I was reading Vicki Lane's blog, and she talked about Banned Books Week. So, I decided to check it out and get more info. It really amazes me how some people think they should be allowed to tell everyone else what they can and cannot read.
Searching the internet, I found the American Library Association's list of the top ten books challenged in 2007. (According to the website, a challenge is a formal, written complaint filed with a library or school asking that the book be removed.)
1. And Tango Makes Three by Justin Richardson and Peter Parnell
2. The Chocolate War by Robert Cormier
3. Olive’s Ocean by Kevin Henkes
4. The Golden Compass by Philip Pullman
5. The Adventures of Huckleberry Finn by Mark
6. The Color Purple by Alice Walker
7. TTYL by Lauren Myracle
8. I Know Why the Caged Bird Sings by Maya Angelou
9. It’s Perfectly Normal by Robie Harris
10. The Perks of Being a Wallflower by Stephen Chbosky
Doesn't it seem surprising that in this day and age, Huckleberry Finn still gets challenged?
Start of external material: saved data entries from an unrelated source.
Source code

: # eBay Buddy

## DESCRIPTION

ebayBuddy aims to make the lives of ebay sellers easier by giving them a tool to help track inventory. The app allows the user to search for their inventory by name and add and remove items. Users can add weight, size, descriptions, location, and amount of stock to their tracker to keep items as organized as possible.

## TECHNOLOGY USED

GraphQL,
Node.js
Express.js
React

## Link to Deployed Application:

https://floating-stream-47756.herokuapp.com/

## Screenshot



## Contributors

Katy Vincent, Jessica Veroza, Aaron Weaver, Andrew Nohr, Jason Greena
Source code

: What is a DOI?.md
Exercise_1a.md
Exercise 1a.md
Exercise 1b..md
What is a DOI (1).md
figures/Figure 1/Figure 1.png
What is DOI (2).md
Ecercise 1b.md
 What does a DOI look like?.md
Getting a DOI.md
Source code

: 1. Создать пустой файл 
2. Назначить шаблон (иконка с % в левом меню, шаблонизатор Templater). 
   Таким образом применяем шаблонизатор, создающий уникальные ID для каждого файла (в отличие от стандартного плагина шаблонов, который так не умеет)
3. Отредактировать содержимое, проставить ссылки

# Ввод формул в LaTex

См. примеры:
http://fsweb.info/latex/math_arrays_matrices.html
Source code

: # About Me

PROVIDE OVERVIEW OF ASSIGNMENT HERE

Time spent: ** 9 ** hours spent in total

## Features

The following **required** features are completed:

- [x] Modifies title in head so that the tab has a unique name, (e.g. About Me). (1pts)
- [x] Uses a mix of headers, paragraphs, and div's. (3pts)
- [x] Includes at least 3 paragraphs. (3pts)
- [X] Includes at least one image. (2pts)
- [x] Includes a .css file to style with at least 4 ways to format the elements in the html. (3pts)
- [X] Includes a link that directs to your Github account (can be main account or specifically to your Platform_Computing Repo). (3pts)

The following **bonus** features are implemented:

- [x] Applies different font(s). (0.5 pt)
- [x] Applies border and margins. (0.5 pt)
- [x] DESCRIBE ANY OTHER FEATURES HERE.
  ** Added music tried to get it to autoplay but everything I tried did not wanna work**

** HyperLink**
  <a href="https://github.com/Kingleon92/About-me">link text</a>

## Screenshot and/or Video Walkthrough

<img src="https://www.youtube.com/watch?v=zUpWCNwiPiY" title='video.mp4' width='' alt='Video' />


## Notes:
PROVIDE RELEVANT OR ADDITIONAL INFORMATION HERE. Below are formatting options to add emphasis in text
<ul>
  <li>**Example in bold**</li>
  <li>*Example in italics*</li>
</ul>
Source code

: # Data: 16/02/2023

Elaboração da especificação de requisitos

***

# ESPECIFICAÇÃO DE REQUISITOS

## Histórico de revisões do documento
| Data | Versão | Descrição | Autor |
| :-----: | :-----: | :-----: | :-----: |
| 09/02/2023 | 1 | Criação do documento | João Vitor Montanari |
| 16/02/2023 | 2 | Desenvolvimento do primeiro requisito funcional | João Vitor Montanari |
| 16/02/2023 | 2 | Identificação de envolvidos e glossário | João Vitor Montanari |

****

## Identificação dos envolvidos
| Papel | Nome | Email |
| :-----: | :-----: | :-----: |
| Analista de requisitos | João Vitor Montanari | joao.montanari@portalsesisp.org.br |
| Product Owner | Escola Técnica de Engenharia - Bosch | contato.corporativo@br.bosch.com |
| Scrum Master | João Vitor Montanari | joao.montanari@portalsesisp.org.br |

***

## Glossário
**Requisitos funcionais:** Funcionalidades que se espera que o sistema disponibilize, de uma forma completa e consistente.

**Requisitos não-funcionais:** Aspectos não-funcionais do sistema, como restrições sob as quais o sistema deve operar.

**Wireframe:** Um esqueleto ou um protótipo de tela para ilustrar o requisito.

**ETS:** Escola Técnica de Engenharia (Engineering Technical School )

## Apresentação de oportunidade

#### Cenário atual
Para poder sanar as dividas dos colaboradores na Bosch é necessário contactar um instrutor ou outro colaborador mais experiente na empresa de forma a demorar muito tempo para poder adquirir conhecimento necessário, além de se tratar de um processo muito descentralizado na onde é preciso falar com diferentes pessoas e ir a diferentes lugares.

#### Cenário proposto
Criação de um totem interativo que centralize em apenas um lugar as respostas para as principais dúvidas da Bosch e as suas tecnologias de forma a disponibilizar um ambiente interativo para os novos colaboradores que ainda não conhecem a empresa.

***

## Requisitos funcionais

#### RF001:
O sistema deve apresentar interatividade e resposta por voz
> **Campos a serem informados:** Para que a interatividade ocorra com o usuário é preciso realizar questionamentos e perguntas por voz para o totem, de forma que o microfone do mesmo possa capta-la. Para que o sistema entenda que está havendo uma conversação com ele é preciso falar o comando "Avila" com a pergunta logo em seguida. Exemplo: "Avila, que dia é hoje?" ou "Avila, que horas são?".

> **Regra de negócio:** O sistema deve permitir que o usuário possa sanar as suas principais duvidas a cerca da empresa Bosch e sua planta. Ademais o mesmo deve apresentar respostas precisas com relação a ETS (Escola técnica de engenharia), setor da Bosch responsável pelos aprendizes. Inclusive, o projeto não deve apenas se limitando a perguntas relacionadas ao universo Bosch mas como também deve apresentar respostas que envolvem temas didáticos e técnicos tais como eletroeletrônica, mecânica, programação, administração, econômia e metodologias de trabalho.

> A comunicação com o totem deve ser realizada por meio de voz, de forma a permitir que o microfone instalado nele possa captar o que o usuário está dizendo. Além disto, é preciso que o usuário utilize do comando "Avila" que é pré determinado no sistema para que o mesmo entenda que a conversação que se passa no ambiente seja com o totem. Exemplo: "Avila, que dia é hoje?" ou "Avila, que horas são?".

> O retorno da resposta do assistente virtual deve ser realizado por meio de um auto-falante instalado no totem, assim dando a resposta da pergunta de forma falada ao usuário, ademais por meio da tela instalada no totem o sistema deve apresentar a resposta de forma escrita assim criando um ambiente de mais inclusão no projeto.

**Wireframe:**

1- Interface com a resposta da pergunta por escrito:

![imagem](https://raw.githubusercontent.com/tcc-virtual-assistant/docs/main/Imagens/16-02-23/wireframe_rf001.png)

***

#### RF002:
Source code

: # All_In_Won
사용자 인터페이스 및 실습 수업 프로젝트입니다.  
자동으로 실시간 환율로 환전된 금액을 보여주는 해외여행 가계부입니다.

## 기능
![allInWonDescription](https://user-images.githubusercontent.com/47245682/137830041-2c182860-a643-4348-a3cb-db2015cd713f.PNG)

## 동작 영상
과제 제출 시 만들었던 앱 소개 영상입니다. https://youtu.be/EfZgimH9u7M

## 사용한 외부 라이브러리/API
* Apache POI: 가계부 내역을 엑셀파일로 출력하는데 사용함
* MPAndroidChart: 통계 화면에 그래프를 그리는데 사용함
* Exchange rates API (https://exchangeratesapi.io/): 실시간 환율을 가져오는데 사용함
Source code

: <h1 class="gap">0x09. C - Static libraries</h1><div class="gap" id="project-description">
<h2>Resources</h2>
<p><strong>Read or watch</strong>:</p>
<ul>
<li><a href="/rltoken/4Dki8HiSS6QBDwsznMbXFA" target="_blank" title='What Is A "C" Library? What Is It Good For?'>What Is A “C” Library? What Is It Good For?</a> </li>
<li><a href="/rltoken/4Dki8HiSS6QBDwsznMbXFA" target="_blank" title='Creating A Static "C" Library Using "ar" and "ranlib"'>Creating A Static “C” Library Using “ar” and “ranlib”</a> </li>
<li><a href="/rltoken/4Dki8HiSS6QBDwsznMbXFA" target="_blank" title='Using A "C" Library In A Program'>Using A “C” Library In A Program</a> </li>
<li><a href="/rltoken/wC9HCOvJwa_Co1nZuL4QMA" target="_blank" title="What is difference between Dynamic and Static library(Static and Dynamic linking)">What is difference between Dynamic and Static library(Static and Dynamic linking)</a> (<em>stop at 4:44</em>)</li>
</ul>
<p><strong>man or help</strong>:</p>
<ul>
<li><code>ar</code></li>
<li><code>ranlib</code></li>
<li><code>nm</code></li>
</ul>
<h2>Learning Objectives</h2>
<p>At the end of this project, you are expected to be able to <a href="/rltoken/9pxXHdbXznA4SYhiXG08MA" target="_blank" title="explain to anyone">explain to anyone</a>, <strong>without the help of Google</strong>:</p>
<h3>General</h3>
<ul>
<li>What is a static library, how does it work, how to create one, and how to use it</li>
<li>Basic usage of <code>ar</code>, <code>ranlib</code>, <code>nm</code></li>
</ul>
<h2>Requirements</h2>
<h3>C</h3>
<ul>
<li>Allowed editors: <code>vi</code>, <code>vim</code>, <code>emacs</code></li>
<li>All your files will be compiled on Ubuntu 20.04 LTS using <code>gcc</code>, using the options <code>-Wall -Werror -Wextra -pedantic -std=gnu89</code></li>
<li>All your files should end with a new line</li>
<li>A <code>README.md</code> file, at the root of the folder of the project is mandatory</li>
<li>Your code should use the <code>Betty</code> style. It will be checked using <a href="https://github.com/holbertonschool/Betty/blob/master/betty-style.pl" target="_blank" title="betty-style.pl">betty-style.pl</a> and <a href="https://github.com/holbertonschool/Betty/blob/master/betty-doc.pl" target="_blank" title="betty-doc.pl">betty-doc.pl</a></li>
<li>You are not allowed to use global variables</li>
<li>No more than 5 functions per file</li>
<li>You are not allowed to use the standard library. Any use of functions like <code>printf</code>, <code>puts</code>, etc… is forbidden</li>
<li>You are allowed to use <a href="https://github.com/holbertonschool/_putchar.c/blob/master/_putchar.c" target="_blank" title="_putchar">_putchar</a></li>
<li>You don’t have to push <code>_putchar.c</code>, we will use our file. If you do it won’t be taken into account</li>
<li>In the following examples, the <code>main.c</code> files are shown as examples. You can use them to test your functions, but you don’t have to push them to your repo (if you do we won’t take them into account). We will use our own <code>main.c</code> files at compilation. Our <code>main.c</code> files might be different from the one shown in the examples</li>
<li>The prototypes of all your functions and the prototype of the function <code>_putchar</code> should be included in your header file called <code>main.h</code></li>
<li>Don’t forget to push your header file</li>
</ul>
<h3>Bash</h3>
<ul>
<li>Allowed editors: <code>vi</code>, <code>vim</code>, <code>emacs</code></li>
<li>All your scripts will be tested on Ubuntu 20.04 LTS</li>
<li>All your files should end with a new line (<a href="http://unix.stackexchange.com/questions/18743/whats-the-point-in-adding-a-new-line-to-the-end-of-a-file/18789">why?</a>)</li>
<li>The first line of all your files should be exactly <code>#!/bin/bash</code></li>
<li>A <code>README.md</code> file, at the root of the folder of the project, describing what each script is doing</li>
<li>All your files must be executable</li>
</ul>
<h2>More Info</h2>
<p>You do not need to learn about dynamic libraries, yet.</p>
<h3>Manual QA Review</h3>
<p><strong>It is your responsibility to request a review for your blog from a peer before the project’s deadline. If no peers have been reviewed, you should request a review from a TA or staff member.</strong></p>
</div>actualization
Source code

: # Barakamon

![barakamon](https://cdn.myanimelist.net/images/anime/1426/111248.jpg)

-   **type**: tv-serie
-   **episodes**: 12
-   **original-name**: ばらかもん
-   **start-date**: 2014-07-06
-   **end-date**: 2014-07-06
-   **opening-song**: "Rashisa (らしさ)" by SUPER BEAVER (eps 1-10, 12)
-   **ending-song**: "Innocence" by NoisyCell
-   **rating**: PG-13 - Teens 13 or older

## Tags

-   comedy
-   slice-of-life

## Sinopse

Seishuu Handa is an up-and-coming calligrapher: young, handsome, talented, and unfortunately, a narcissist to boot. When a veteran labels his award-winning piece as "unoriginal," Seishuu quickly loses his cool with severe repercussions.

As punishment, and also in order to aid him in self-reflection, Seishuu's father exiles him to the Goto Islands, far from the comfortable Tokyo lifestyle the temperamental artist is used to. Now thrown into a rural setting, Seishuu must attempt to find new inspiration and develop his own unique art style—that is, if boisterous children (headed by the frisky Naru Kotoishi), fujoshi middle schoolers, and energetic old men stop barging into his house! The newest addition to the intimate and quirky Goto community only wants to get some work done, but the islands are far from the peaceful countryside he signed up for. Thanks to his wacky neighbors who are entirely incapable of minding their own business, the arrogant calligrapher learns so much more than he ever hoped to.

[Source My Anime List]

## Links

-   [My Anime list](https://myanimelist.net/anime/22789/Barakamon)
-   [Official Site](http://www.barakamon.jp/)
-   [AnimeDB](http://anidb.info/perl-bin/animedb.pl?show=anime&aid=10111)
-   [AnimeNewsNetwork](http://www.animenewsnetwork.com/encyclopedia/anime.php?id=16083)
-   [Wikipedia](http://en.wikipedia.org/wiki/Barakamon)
And this is only the top 10 list for that year. More research reveals many more books. Lists from other years as well are available, and it is staggering the books that constantly get challenged. Catcher in the Rye, Of Mice and Men, To Kill a Mockingbird, Blubber. (I was a big Judy Blume fan as a kid, so that one really amazes me. I don't know what I would have done without Blume's books.)
I agree with the notion that it is up to parents to control what their children read, and that they should make an informed decision by reading the books themselves. But they shouldn't try to control what others read. It's called having an open mind. We all need more of that.
And don't forget to read a banned book this week.